As previously mentioned, the recognition algorithm was experimentally validated by using some datasets created by five healthy volunteers. Once KiReS was operative, we tested it with real patients in two different scenarios: a rehabilitation center in Bilbao and at a hospital in Brisbane. In the first case, the system was tested with eleven patients who suffered from shoulder disorders. A physiotherapist recorded a set of exercises to be executed, and after that, the patients participated in a rehabilitation session. The accuracy of the exercise recognition algorithm was 88.14%. In the case of Brisbane, the same procedure was followed: a physiotherapist prepared the set of exercises to be performed, and seven patients that had had THR surgery participated in several rehabilitation sessions. KiReS categorized 91.88% of the exercises performed by the patients as being correct.

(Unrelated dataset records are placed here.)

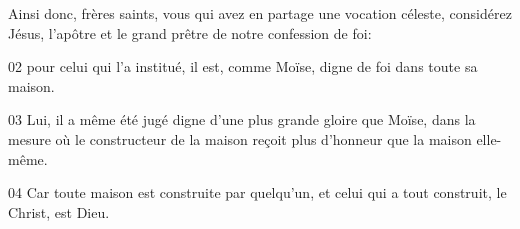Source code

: Ainsi donc, frères saints, vous qui avez en partage une vocation céleste, considérez Jésus, l’apôtre et le grand prêtre de notre confession de foi:

02 pour celui qui l’a institué, il est, comme Moïse, digne de foi dans toute sa maison.

03 Lui, il a même été jugé digne d’une plus grande gloire que Moïse, dans la mesure où le constructeur de la maison reçoit plus d’honneur que la maison elle-même.

04 Car toute maison est construite par quelqu’un, et celui qui a tout construit, le Christ, est Dieu.
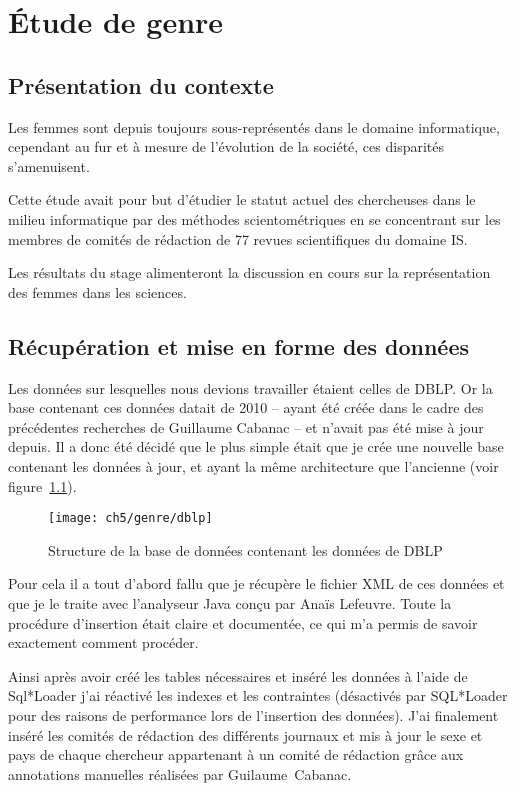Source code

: \cleardoublepage
{}

\chapter{Étude de genre}\label{cha:genre}



	\section{Présentation du contexte}
		Les femmes sont depuis toujours sous-représentés dans le domaine informatique, cependant au fur et à mesure de l'évolution de la société, ces disparités s'amenuisent.
		
		 Cette étude avait pour but d'étudier le statut actuel des chercheuses dans le milieu informatique par des méthodes scientométriques en se concentrant sur les membres de comités de rédaction de 77 revues scientifiques du domaine IS.
		 
		Les résultats du stage alimenteront la discussion en cours sur la représentation des femmes dans les sciences.

	
	\section{Récupération et mise en forme des données}
		Les données sur lesquelles nous devions travailler étaient celles de DBLP. Or la base contenant ces données datait de 2010 -- ayant été créée dans le cadre des précédentes recherches de Guillaume Cabanac -- et n'avait pas été mise à jour depuis. Il a donc été décidé que le plus simple était que je crée une nouvelle base contenant les données à jour, et ayant la même architecture que l'ancienne (voir figure~\ref{fig:mcdDblp}).
		
		\begin{figure}[h]
			\centering
			\texttt{[image: ch5/genre/dblp]}
			\caption{Structure de la base de données contenant les données de DBLP}\label{fig:mcdDblp}
		\end{figure}
		
		Pour cela il a tout d'abord fallu que je récupère le fichier XML de ces données et que je le traite avec l'analyseur Java conçu par Anaïs Lefeuvre. Toute la procédure d'insertion était claire et documentée, ce qui m'a permis de savoir exactement comment procéder.
		
		 Ainsi après avoir créé les tables nécessaires et inséré les données à l'aide de Sql*Loader j'ai réactivé les indexes et les contraintes (désactivés par SQL*Loader pour des raisons de performance lors de l'insertion des données). J'ai finalement inséré les comités de rédaction des différents journaux et mis à jour le sexe et pays de chaque chercheur appartenant à un comité de rédaction grâce aux annotations manuelles réalisées par Guilaume~Cabanac.
	
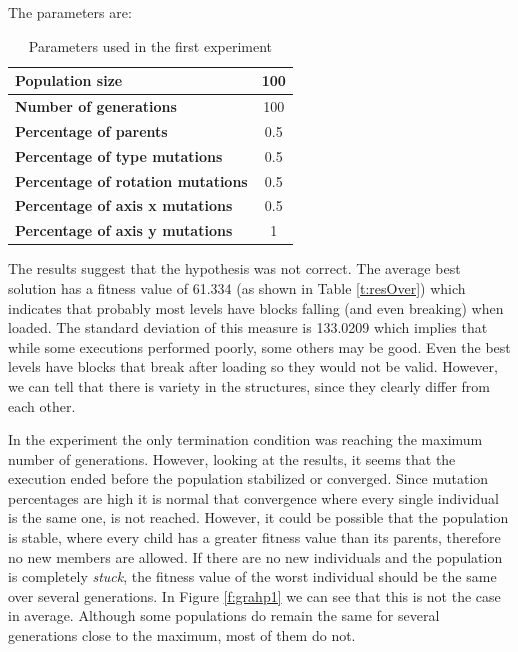 \documentclass[runningheads,a4paper]{llncs}
\newcommand{\myfloatalign}{\centering} %
\begin{document}
The parameters are: %

\begin{table}[H]
	\myfloatalign
	\begin{tabular}{lc}
		\hline
		\textbf{Population size} & 100 \\ \hline
		\textbf{Number of generations} & 100 \\  \hline
		\textbf{Percentage of parents} &  0.5 \\  \hline
		\textbf{Percentage of type mutations} & 0.5 \\  \hline
		\textbf{Percentage of rotation mutations} & 0.5 \\  \hline
		\textbf{Percentage of axis x mutations}  & 0.5 \\  \hline
		\textbf{Percentage of axis y mutations}  & 1 \\  \hline
	\end{tabular}
	\caption{Parameters used in the first experiment} 
	\label{t:base}
\end{table}

The results suggest that the hypothesis was not correct. The average best 
solution has a fitness value of 61.334 (as shown in Table \ref{t:resOver}) 
which indicates that probably most levels have blocks falling (and even 
breaking) when loaded. The standard deviation of this measure is 133.0209 which 
implies that while some executions performed poorly, some others may be good. 
Even the best levels have blocks that break after loading so they would not be 
valid. However, we can tell that there is variety in the structures, since they 
clearly differ from each other. 

In the experiment the only termination condition was reaching the maximum 
number of generations. However, looking at the results, it seems that the 
execution ended before the population stabilized or converged. Since mutation 
percentages are high it is normal that convergence where every single 
individual is the same one, is not reached. However, it could be possible that 
the population is stable, where every child has a greater fitness value than 
its parents, therefore no new members are allowed. If there are no new 
individuals and the population is completely \textit{stuck}, the fitness value 
of the worst individual should be the same over several generations. In Figure 
\ref{f:grahp1} we can see that this is not the case in average. Although some 
populations do remain the same for several generations close to the maximum, 
most of them do not.
\end{document}

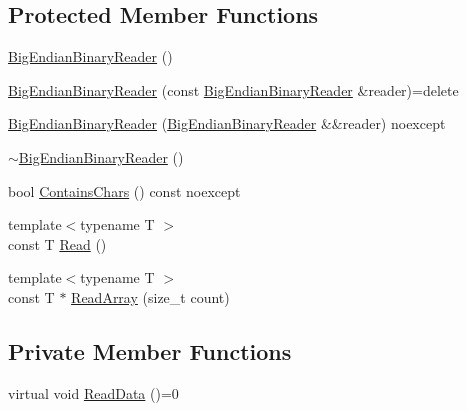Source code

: \subsection*{Protected Member Functions}
\begin{DoxyCompactItemize}
\item 
\mbox{\hyperlink{classmage_1_1_big_endian_binary_reader_a1fd0dbee6950a8cb04aa399f0cdbaf2a}{Big\+Endian\+Binary\+Reader}} ()
\item 
\mbox{\hyperlink{classmage_1_1_big_endian_binary_reader_a9d490263268290217ae4f2f06e0699c4}{Big\+Endian\+Binary\+Reader}} (const \mbox{\hyperlink{classmage_1_1_big_endian_binary_reader}{Big\+Endian\+Binary\+Reader}} \&reader)=delete
\item 
\mbox{\hyperlink{classmage_1_1_big_endian_binary_reader_a16c4303dfb333ebdddfc07c924b9735a}{Big\+Endian\+Binary\+Reader}} (\mbox{\hyperlink{classmage_1_1_big_endian_binary_reader}{Big\+Endian\+Binary\+Reader}} \&\&reader) noexcept
\item 
\mbox{\hyperlink{classmage_1_1_big_endian_binary_reader_ae85a40e8ed06e8c887e38d914843b8d3}{$\sim$\+Big\+Endian\+Binary\+Reader}} ()
\item 
bool \mbox{\hyperlink{classmage_1_1_big_endian_binary_reader_ac6de015b6bbcecdcef58ab074d99fb49}{Contains\+Chars}} () const noexcept
\item 
{\footnotesize template$<$typename T $>$ }\\const T \mbox{\hyperlink{classmage_1_1_big_endian_binary_reader_ac5dca9fec95723379d44e112946a352a}{Read}} ()
\item 
{\footnotesize template$<$typename T $>$ }\\const T $\ast$ \mbox{\hyperlink{classmage_1_1_big_endian_binary_reader_aaab7cf04eb19cc0fe535b9a619feaf21}{Read\+Array}} (size\+\_\+t count)
\end{DoxyCompactItemize}
\subsection*{Private Member Functions}
\begin{DoxyCompactItemize}
\item 
virtual void \mbox{\hyperlink{classmage_1_1_big_endian_binary_reader_a7dc0689d598fa91308597b129516a11d}{Read\+Data}} ()=0
\end{DoxyCompactItemize}

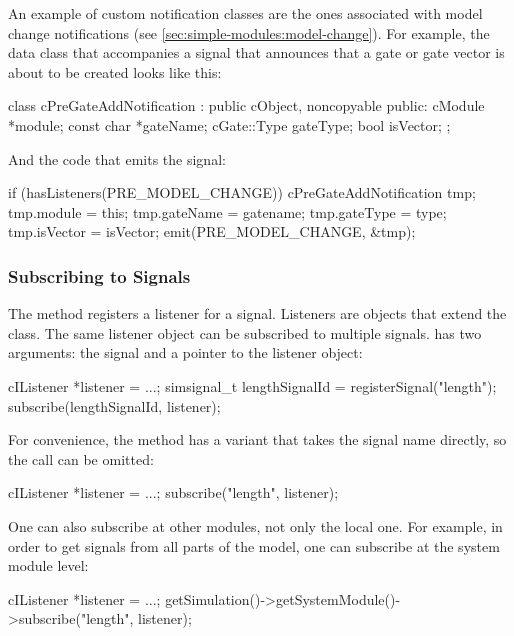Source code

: An example of custom notification classes are the ones associated with
model change notifications (see \ref{sec:simple-modules:model-change}).
For example, the data class that accompanies a signal that announces that a
gate or gate vector is about to be created looks like this:

\begin{cpp}
class cPreGateAddNotification : public cObject, noncopyable
{
  public:
    cModule *module;
    const char *gateName;
    cGate::Type gateType;
    bool isVector;
};
\end{cpp}

And the code that emits the signal:

\begin{cpp}
if (hasListeners(PRE_MODEL_CHANGE))
{
    cPreGateAddNotification tmp;
    tmp.module = this;
    tmp.gateName = gatename;
    tmp.gateType = type;
    tmp.isVector = isVector;
    emit(PRE_MODEL_CHANGE, &tmp);
}
\end{cpp}


\subsubsection{Subscribing to Signals}
\label{sec:simple-modules:subscribing-to-signals}

The  method registers a listener for a signal.
Listeners are objects that extend the  class.
The same listener object can be subscribed to multiple signals.
 has two arguments: the signal and a pointer to
the listener object:

\begin{cpp}
cIListener *listener = ...;
simsignal_t lengthSignalId = registerSignal("length");
subscribe(lengthSignalId, listener);
\end{cpp}

For convenience, the  method has a variant
that takes the signal name directly, so the 
call can be omitted:

\begin{cpp}
cIListener *listener = ...;
subscribe("length", listener);
\end{cpp}

One can also subscribe at other modules, not only the local one.
For example, in order to get signals from all parts of the model,
one can subscribe at the system module level:

\begin{cpp}
cIListener *listener = ...;
getSimulation()->getSystemModule()->subscribe("length", listener);
\end{cpp}

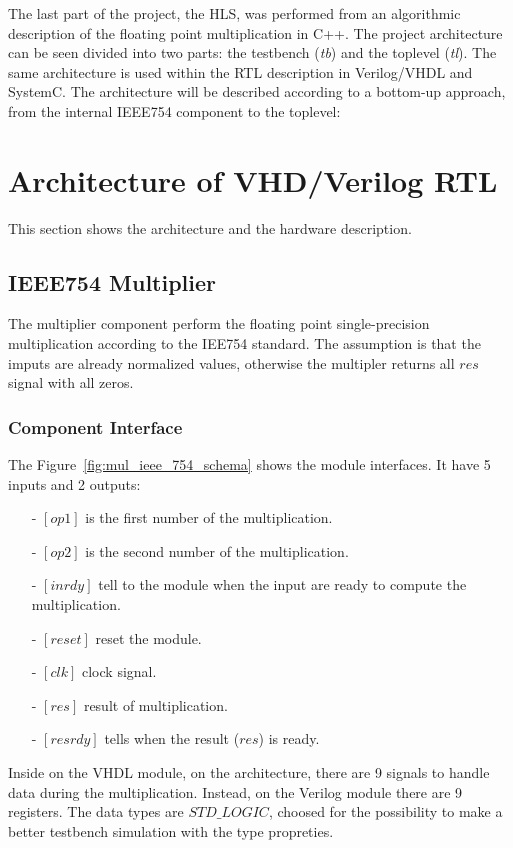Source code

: \documentclass[]{IEEEtran}
\begin{document}
	The last part of the project, the HLS, was performed from an algorithmic description of the floating point multiplication in C++.
	The project architecture can be seen divided into two parts: the testbench (\textit{tb}) and the toplevel (\textit{tl}). The same architecture is used within the RTL description in Verilog/VHDL and SystemC.
	The architecture will be described according to a bottom-up approach, from the internal IEEE754 component to the toplevel:
	
	\section{Architecture of VHD/Verilog RTL}
	\label{sec:archvhdl}
	This section shows the architecture and the hardware description.
	
	\subsection{IEEE754 Multiplier}
	The multiplier component perform the floating point single-precision multiplication according to the IEE754 standard. The assumption is that the imputs are already normalized values, otherwise the multipler returns all $res$ signal with all zeros.
		
	\subsubsection{Component Interface}
	The Figure~\ref{fig:mul_ieee_754_schema} shows the module interfaces. It have 5 inputs and 2 outputs:
	\begin{itemize}
		\item [-] $[op1]$ is the first number of the multiplication.
		\item [-] $[op2]$ is the second number of the multiplication.
		\item [-] $[inrdy] $ tell to the module when the input are ready to compute the multiplication.
		\item [-] $[reset]$ reset the module.
		\item [-] $[clk]$ clock signal.
		\item [-] $[res]$ result of multiplication.
		\item [-] $[resrdy]$ tells when the result ($res$) is ready.
	\end{itemize}
	
	Inside on the VHDL module, on the architecture, there are 9 signals to handle data during the multiplication. Instead, on the Verilog module there are 9 registers. The data types are $STD\_LOGIC$, choosed for the possibility to make a better testbench simulation with the type propreties. 
	\\
	
\end{document}
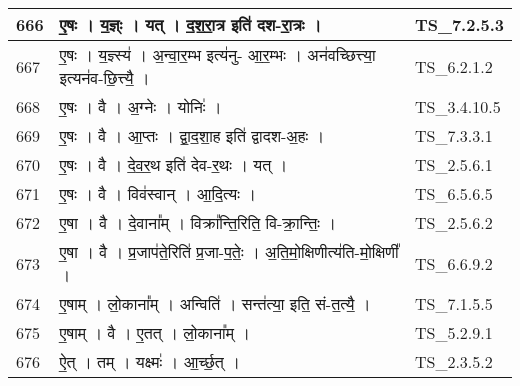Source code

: \documentclass[17pt]{extarticle}
\begin{document}
\begin{longtable}{||p{0.4in}||p{4.9in}||p{0.9in}||}
    \hline
        
    666 & ए॒षः   ।   य॒ज्ञ्ः   ।   यत्   ।   द॒श॒रा॒त्र इति॑ दश{-}रा॒त्रः   ।    & TS\_7.2.5.3       \\
    
    \hline
        
    667 & ए॒षः   ।   य॒ज्ञ्स्य॑   ।   अ॒न्वा॒र॒म्भ इत्य॑नु{-} आ॒र॒म्भः   ।   अन॑वच्छित्त्या॒ इत्यन॑व{-}छि॒त्त्यै॒   ।    & TS\_6.2.1.2       \\
    
    \hline
        
    668 & ए॒षः   ।   वै   ।   अ॒ग्नेः   ।   योनिः॑   ।    & TS\_3.4.10.5       \\
    
    \hline
        
    669 & ए॒षः   ।   वै   ।   आ॒प्तः   ।   द्वा॒द॒शा॒ह इति॑ द्वादश{-}अ॒हः   ।    & TS\_7.3.3.1       \\
    
    \hline
        
    670 & ए॒षः   ।   वै   ।   दे॒व॒र॒थ इति॑ देव{-}र॒थः   ।   यत्   ।    & TS\_2.5.6.1       \\
    
    \hline
        
    671 & ए॒षः   ।   वै   ।   विव॑स्वान्   ।   आ॒दि॒त्यः   ।    & TS\_6.5.6.5       \\
    
    \hline
        
    672 & ए॒षा   ।   वै   ।   दे॒वाना᳚म्   ।   विक्रा᳚न्ति॒रिति॒ वि{-}क्रा॒न्तिः॒   ।    & TS\_2.5.6.2       \\
    
    \hline
        
    673 & ए॒षा   ।   वै   ।   प्र॒जाप॑ते॒रिति॑ प्र॒जा{-}प॒तेः॒   ।   अ॒ति॒मो॒क्षिणीत्य॑ति{-}मो॒क्षिणी᳚   ।    & TS\_6.6.9.2       \\
    
    \hline
        
    674 & ए॒षाम्   ।   लो॒काना᳚म्   ।   अन्विति॑   ।   सन्त॑त्या॒ इति॒ सं{-}त॒त्यै॒   ।    & TS\_7.1.5.5       \\
    
    \hline
        
    675 & ए॒षाम्   ।   वै   ।   ए॒तत्   ।   लो॒काना᳚म्   ।    & TS\_5.2.9.1       \\
    
    \hline
        
    676 & ऐ॒त्   ।   तम्   ।   यक्ष्मः॑   ।   आ॒र्च्छ॒त्   ।    & TS\_2.3.5.2       \\
    

\end{longtable}
\end{document}
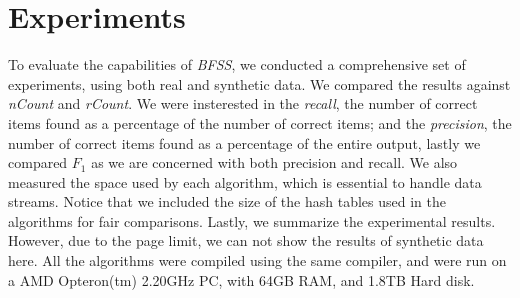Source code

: \documentclass[conference]{IEEEtran}
\begin{document}
\section{Experiments}
To evaluate the capabilities of \emph{BFSS}, we conducted a comprehensive set of experiments, using both real and synthetic data. We compared the results against \emph{nCount} and \emph{rCount}. We were insterested in the \emph{recall}, the number of correct items found as a percentage of the number of correct items; and the \emph{precision}, the number of correct items found as a percentage of the entire output, lastly we compared $F_1$ as we are concerned with both precision and recall. We also measured the space used by each algorithm, which is essential to handle data streams. Notice that we included the size of the hash tables used in the algorithms for fair comparisons. Lastly, we summarize the experimental results. However, due to the page limit, we can not show the results of synthetic data here. All the algorithms were compiled using the same compiler, and were run on a AMD Opteron(tm) 2.20GHz PC, with 64GB RAM, and 1.8TB Hard disk.\par
\end{document}

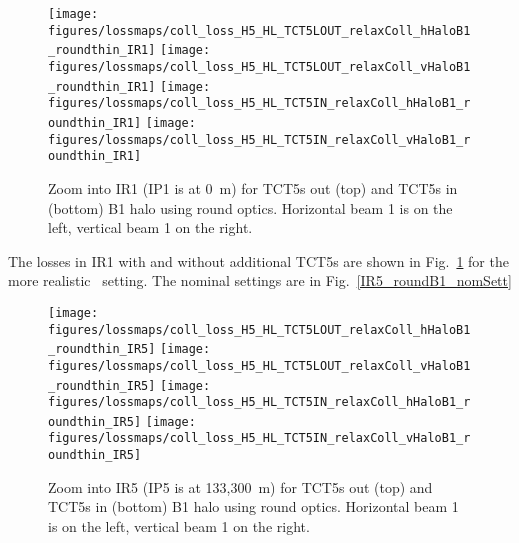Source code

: \begin{figure}[!tb]
\begin{center}
\texttt{[image: figures/lossmaps/coll\_loss\_H5\_HL\_TCT5LOUT\_relaxColl\_hHaloB1\_roundthin\_IR1]}
\texttt{[image: figures/lossmaps/coll\_loss\_H5\_HL\_TCT5LOUT\_relaxColl\_vHaloB1\_roundthin\_IR1]}
\texttt{[image: figures/lossmaps/coll\_loss\_H5\_HL\_TCT5IN\_relaxColl\_hHaloB1\_roundthin\_IR1]}
\texttt{[image: figures/lossmaps/coll\_loss\_H5\_HL\_TCT5IN\_relaxColl\_vHaloB1\_roundthin\_IR1]}
\end{center}
\vspace{-0.3cm}
 \caption{Zoom into IR1 (IP1 is at 0~m) for TCT5s out (top) and TCT5s in (bottom) B1 halo using round optics. Horizontal beam 1 is on the left, vertical beam 1 on the right.
  \label{IR1_roundB1}}
\end{figure}

The losses in IR1 with and without additional TCT5s are shown in Fig.~\ref{IR1_roundB1} for the more realistic \twosigmaret~setting. The nominal settings are in Fig.~\ref{IR5_roundB1_nomSett}

\begin{figure}
\begin{center}
\vskip-12mm
\texttt{[image: figures/lossmaps/coll\_loss\_H5\_HL\_TCT5LOUT\_relaxColl\_hHaloB1\_roundthin\_IR5]}
\texttt{[image: figures/lossmaps/coll\_loss\_H5\_HL\_TCT5LOUT\_relaxColl\_vHaloB1\_roundthin\_IR5]}
\texttt{[image: figures/lossmaps/coll\_loss\_H5\_HL\_TCT5IN\_relaxColl\_hHaloB1\_roundthin\_IR5]}
\texttt{[image: figures/lossmaps/coll\_loss\_H5\_HL\_TCT5IN\_relaxColl\_vHaloB1\_roundthin\_IR5]}
\end{center}
\vspace{-0.3cm}
 \caption{Zoom into IR5 (IP5 is at 133,300~m) for TCT5s out (top) and TCT5s in (bottom) B1 halo using round optics. Horizontal beam 1 is on the left, vertical beam 1 on the right.
  \label{IR5_roundB1}}
\end{figure}


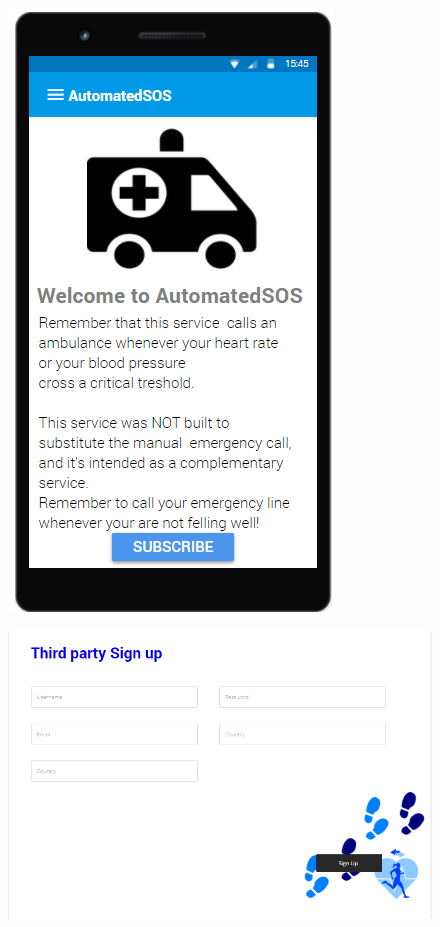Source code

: \begin{figure}[H]
\begin{minipage}{.5\textwidth}
  \includegraphics[width=0.89\linewidth]{resources/Screen/AutomatedSOSIndividual.png}
  \label{fig:App AutomatedSOS}
\end{minipage}
\end{figure}


\begin{figure}[H]
\centering
  \includegraphics[width=0.79\linewidth]{resources/Screen/ThirdPartySignup.png}
  \label{fig:WebApp SignUp}
\end{figure}

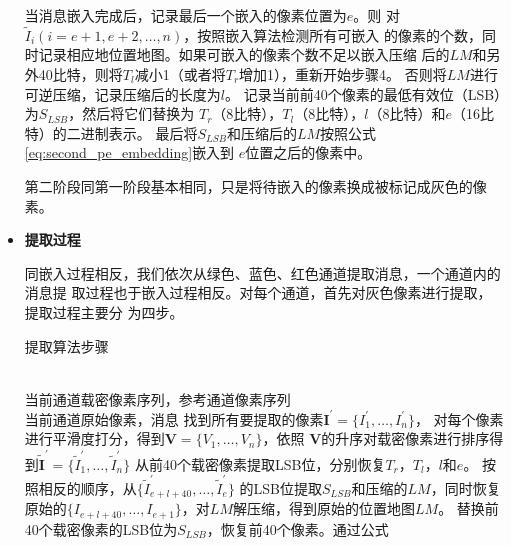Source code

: \begin{itemize}
\begin{algorithm}[!h]
\begin{algorithmic}[1]
        \STATE 当消息嵌入完成后，记录最后一个嵌入的像素位置为$e$。则
        对$\tilde{I}_i (i=e+1, e+2,\dots, n)$，按照嵌入算法检测所有可嵌入
        的像素的个数，同时记录相应地位置地图。如果可嵌入的像素个数不足以嵌入压缩
        后的$LM$和另外40比特，则将$T_l$减小1（或者将$T_r$增加1），重新开始步骤4。
        否则将$LM$进行可逆压缩，记录压缩后的长度为$l$。
        \STATE 记录当前前40个像素的最低有效位（LSB）为$S_{LSB}$，然后将它们替换为
        $T_r$（8比特），$T_l$（8比特），$l$（8比特）和$e$（16比特）的二进制表示。
        最后将$S_{LSB}$和压缩后的$LM$按照公式\ref{eq:second_pe_embedding}嵌入到
        $e$位置之后的像素中。
      \end{algorithmic}
    \end{algorithm}
    \vspace{-6mm}
    \par
    第二阶段同第一阶段基本相同，只是将待嵌入的像素换成被标记成灰色的像素。
  \vspace{-3.5mm}
  \item \textbf{提取过程}
    \vspace{-2mm}
    \par
    同嵌入过程相反，我们依次从绿色、蓝色、红色通道提取消息，一个通道内的消息提
    取过程也于嵌入过程相反。对每个通道，首先对灰色像素进行提取，提取过程主要分
    为四步。
    \begin{algorithm}[!h]
      \renewcommand{\algorithmicrequire}{\textbf{输入：}}
      \renewcommand\algorithmicensure {\textbf{输出：}}
      \caption{提取算法步骤}
      \label{alg:embedding_step} 
      \begin{algorithmic}[1]
        \REQUIRE ~~\\ %
        当前通道载密像素序列，参考通道像素序列
        \ENSURE ~~\\ %
        当前通道原始像素，消息
        \vspace{2mm}
        \STATE 找到所有要提取的像素$\boldsymbol{I^{'}}=\{I_1^{'},\dots,I_n^{'}\}$，
        对每个像素进行平滑度打分，得到$\boldsymbol{V}=\{V_1,\dots,V_n\}$，依照
        $\boldsymbol{V}$的升序对载密像素进行排序得到$\boldsymbol{\tilde{I}^{'}}=
        \{\tilde{I}_1^{'},\dots,\tilde{I}_n^{'}\}$
        \STATE 从前40个载密像素提取LSB位，分别恢复$T_r$，$T_l$，$l$和$e$。
        \STATE 按照相反的顺序，从$\{\tilde{I}_{e+l+40}^{'},\dots,\tilde{I}_e^{'}\}$
        的LSB位提取$S_{LSB}$和压缩的$LM$，同时恢复原始的$\{I_{e+l+40},\dots,
        I_{e+1}\}$，对$LM$解压缩，得到原始的位置地图$LM$。
        \STATE 替换前40个载密像素的LSB位为$S_{LSB}$，恢复前40个像素。通过公式%

\end{algorithmic}
\end{algorithm}
\end{itemize}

Finally, when we tested KiReS with patients, we also debriefed them about the system and other aspects related to telemedicine applied to their pathology. In this sense, we found that only very few of them had heard about the concept of telerehabilitation. Even though our test was oriented toward checking the functionality and usability of our telerehabilitation system and gathering the impressions of the patients, we found it relevant that the patients had neither knowledge about telerehabilitation, nor about the benefits that these systems can provide to them. Furthermore, the trials with patients showed some aspects that we consider relevant about the patients’ interaction and experience with the system. First, we found that the interaction with the Kinect was easy to learn for the patients and that they thought the system comfortable to interact with. Second, they perceived the system as a useful complement to their regular therapy sessions, which can enhance healthcare assistance. However, they considered it less effective than ordinary sessions. This is nevertheless the objective of telerehabilitation, to be complementary to traditional therapy, making it more accessible, but without replacing the traditional rehabilitation. Third, the patients showed interest in using the system again and manifested being satisfied with the experience. Finally, patients found the 3D avatars a helpful source of information, and they rated the interface and interaction with the system in a positive way. In summary, the trials showed that the system can provide benefits for the patients and the interest they have in this kind of technology, but new studies in which larger populations would participate are needed to find the best balance between traditional rehabilitation and telerehabilitation so that the results and user experience with the system can keep improving.

Limitations

Though it was announced that the Kinect device itself was discontinued, Microsoft still provides support for Kinect SDK developers [51]. Furthermore, according to Microsoft, ”Microsoft is working with Intel to provide an option for developers looking to transition from the Kinect for Windows platform”. Intel RealSense cameras [52] or Orbbec cameras [53] are an alternative to the Kinect, as they provide similar features.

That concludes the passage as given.